Według danych nowozelandzkiego stowarzyszenia mleczarskiego (DCANZ) produkcja spadła o 833 tys. ton, czyli o 3,8 proc. w porównaniu z 2021 r. do 21,05 mln ton.

 

Mniej suchej masy mlecznej niż w 2021 r.

Niespełna 1,85 mln ton suchej masy otrzymanej z suchej masy tłuszczowej i białka to o 3,5 proc. mniej niż w 2021 r. Z wyjątkiem stosunkowo ubogiego w mleko zimowego miesiąca czerwca w Nowej Zelandii, we wszystkich pozostałych miesiącach dostępnych było mniej surowca do przetworzenia.

Dotyczyło to w szczególności głównego sezonowego czasu dostaw. Według analityków, oprócz mniejszej liczby krów mlecznych, często zbyt wilgotna pogoda na Wyspie Północnej doprowadziła do spadku produkcji. Jednak ze strony hodowców bydła mlecznego, jako przyczynę spadku produkcji podaje się również surowsze przepisy dotyczące produkcji i ochrony środowiska.

Rekordu nie będzie

Rekord 1,91 mln ton w 2021 roku został osiągnięty dla składników mleka.
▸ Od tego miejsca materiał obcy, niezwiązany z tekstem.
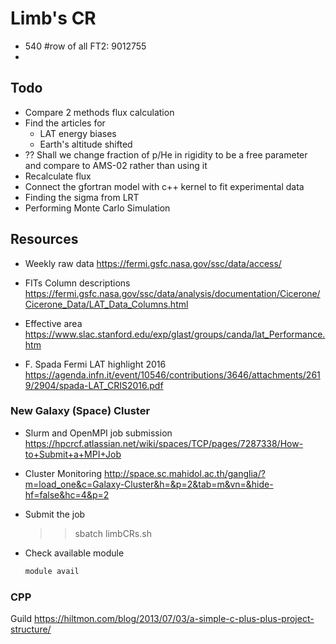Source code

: # Limb's CR

- 540 #row of all FT2: 9012755
- 

## Todo

- Compare 2 methods flux calculation
- Find the articles for
  - LAT energy biases
  - Earth's altitude shifted 
- ?? Shall we change fraction of p/He in rigidity to be a free parameter and compare to AMS-02 rather than using it
- Recalculate flux
- Connect the gfortran model with c++ kernel to fit experimental data
- Finding the sigma from LRT 
- Performing Monte Carlo Simulation

## Resources

* Weekly raw data
https://fermi.gsfc.nasa.gov/ssc/data/access/

* FITs Column descriptions
https://fermi.gsfc.nasa.gov/ssc/data/analysis/documentation/Cicerone/Cicerone_Data/LAT_Data_Columns.html


* Effective area
https://www.slac.stanford.edu/exp/glast/groups/canda/lat_Performance.htm

* F. Spada Fermi LAT highlight 2016
https://agenda.infn.it/event/10546/contributions/3646/attachments/2619/2904/spada-LAT_CRIS2016.pdf

### New Galaxy (Space) Cluster
* Slurm and OpenMPI job submission
  https://hpcrcf.atlassian.net/wiki/spaces/TCP/pages/7287338/How-to+Submit+a+MPI+Job

* Cluster Monitoring
  http://space.sc.mahidol.ac.th/ganglia/?m=load_one&c=Galaxy-Cluster&h=&p=2&tab=m&vn=&hide-hf=false&hc=4&p=2

* Submit the job
  >> sbatch limbCRs.sh

* Check available module
  ```bash
  module avail
  ```

### CPP

Guild https://hiltmon.com/blog/2013/07/03/a-simple-c-plus-plus-project-structure/

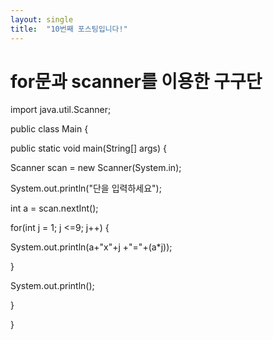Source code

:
 ```yaml
---
layout: single
title:  "10번째 포스팅입니다!"
---
```

# for문과 scanner를 이용한 구구단 

import java.util.Scanner;

public class Main {
	
 public static void main(String[] args) {
		
  Scanner scan = new Scanner(System.in);
		
  System.out.println("단을 입력하세요");
		
  int a = scan.nextInt();	
		
  for(int j = 1; j <=9; j++) {
			
   System.out.println(a+"x"+j +"="+(a*j));
		
  }
		
  System.out.println();
		
  }	
		
  }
Warunki klimatyczne w 2022 roku już na to nie pozwalały. Jednak w Nowej Zelandii nacisk kładziony jest nie na rok kalendarzowy, ale na sezon mleczny trwający od czerwca do maja. Tutaj można zauważyć, że w pierwszych siedmiu miesiącach 2022/2023 produkcja mleka spadła o 2,6 proc., a produkcja składników mlecznych o 2,1 proc. w porównaniu z analogicznym okresem poprzedniego sezonu. Jednak różnica w stosunku do poprzedniego sezonu zmniejszyła się pod koniec roku.

W grudniu ilość mleka była tylko o 0,6 proc. mniejsza niż w tym samym miesiącu ubiegłego roku, a ilość suchej masy mleka wzrosła nawet o 0,6 proc. W listopadzie wiodąca nowozelandzka mleczarnia Fonterra stwierdziła w prognozie na cały sezon 2022/2023, że będzie w stanie przetworzyć 1,48 mln ton suchej masy mlecznej, czyli mniej więcej tyle surowca, co w poprzednim sezonie.